Sloane was talking too much. It was her primary stalling tactic and Derek knew this. It turned out that, in her mind, she hadn’t exactly articulated what she thought Derek would say to her confession. She had vaguely imagined her husband expressing the disappointment of a strict parent having heard that his forty-year-old daughter used to sneak out and drink beer back when she was in high school. Derek’s face told a different story, hurt and anger locked in a neck-and-neck battle for dominance.
“Does it really count before we were married? Think about it. That’s the entire point of saying ‘I do.’” She was afraid to say so now but she’d always felt that anything before marriage was sort of, she didn’t know, fair game? Practice? Or maybe she had only been telling herself that because that was how she’d treated her relationships pre-Derek. “Nothing ever happened after I said those vows.”
“How fucking honorable, Sloane.”
They both cursed. Never at each other, though. And it took a feat of self-restraint not to allow herself to assume the role of the offended. She was so much better at that.

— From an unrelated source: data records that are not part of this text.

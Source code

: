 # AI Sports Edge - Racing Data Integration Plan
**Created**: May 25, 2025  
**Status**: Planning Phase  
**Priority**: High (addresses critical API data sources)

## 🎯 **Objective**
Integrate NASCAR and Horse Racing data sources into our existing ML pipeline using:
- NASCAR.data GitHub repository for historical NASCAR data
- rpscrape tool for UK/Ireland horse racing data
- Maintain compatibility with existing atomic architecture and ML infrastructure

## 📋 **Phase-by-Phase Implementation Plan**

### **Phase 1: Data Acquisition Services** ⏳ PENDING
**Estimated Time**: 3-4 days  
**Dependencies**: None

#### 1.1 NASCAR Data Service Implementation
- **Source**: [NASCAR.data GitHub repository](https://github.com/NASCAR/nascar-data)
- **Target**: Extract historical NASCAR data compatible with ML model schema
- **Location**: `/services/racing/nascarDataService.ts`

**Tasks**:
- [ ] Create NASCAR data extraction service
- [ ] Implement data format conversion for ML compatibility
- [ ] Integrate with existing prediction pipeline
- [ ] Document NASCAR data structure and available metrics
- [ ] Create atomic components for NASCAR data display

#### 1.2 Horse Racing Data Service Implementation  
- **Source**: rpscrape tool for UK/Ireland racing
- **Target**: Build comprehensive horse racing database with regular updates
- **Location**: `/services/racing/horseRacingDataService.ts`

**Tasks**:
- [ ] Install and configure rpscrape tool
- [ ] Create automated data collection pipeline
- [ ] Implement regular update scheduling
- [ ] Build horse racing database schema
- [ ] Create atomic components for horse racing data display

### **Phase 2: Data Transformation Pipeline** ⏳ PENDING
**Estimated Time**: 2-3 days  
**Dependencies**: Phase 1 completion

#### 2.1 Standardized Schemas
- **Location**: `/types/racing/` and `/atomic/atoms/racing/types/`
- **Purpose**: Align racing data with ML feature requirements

“Derek.” She returned from their shared bathroom, a dollop of night cream poised on her fingertip. “It was twelve years ago. I get it. I was young and horrible and stupid. But.” The mattress springs squeaked. Derek gathered up his two pillows and tore one of the throw blankets off the bed. He had to twist it around his forearm to carry it all. “Derek? Derek, where are you going?” She followed him into the living room as he headed up the stairs in the direction of the guest room. “I thought you agreed we were going to be on the same team here.” She smeared the night cream on her leg. An ounce of it cost forty-three dollars and she couldn’t believe she’d just wasted it. Her feet pounded too loudly on the steps. She’d wake Abigail if she weren’t careful.

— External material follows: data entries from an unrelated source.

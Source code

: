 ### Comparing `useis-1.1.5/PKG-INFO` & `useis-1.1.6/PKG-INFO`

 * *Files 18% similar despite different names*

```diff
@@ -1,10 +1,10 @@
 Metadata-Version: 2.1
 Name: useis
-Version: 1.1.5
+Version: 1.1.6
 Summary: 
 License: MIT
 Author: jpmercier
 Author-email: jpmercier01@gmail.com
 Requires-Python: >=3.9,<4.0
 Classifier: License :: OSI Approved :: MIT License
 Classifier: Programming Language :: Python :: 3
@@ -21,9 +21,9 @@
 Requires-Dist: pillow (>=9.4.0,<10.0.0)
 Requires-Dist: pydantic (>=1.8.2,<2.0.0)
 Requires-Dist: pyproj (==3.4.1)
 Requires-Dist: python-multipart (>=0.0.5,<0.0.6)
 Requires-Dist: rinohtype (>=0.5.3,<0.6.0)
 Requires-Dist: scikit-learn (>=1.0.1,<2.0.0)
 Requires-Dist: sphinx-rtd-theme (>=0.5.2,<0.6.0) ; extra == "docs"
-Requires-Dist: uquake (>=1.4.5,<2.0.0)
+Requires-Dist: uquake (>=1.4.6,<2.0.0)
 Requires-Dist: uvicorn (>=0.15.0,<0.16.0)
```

Derek looked down at her from the top of the stairs. “Yeah, I think that is actually the point of saying ‘I do.’” And he disappeared into the guest room, where she heard the lock snap into place.
Sloane’s footsteps were softer on the way down. She curled onto Derek’s side of the bed and picked up his mostly full glass of Scotch. It was going to be fine, she told herself. I
n their early thirties, a similar fight would have elicited slamming doors, long text messages sent rapid-fire, one of them driving off—probably her—then returning to ignore the other person before yelling again.
Now the house buzzed with silence. She tipped the remainder of the Scotch into her mouth. The earthy flavor of peat filled her nose. You have certainly made your bed, she thought.
She and Derek were supposed to watch the series finale of Orphan Black tonight. Instead, she went to the kitchen to refill her glass.
Deposition Transcript
27-APR
Ms. Sharpe:
How much do you make at Truviv per year?
Respondent 1:
Why is that relevant?
Ms. Sharpe:
If an objection stands, your attorney can argue it before the court. How much do you make at Truviv per year?
Respondent 1:
My base salary is $310,000 annually, plus a discretionary bonus.
Ms. Sharpe:
Are you aware that this salary is within the top one percent of salaries in the country?
Respondent 1:
Again, I don’t see how that’s relevant. It is by no means an exorbitant amount for a person at my level of experience to make.
Ms. Sharpe:
Were you able to live comfortably on this income, Ms. Glover?
Respondent 1:
I’m sure that’s relative. For instance, compared to you, Cosette? Probably not. But, more broadly speaking, yes, we do just fine.
Ms. Sharpe:
So, the sole consideration when filing suit against Truviv and Mr. Garrett was to take up the cause against sexual harassment. Is that right? This was in no way a money-making scheme?
Respondent 1:
Of course not. By which I mean, of course it was not intended as a means to make money except insofar as forcing a corporation to pay money is one of the most surefire ways to encourage a corporation, and people, for that matter, to change behavior.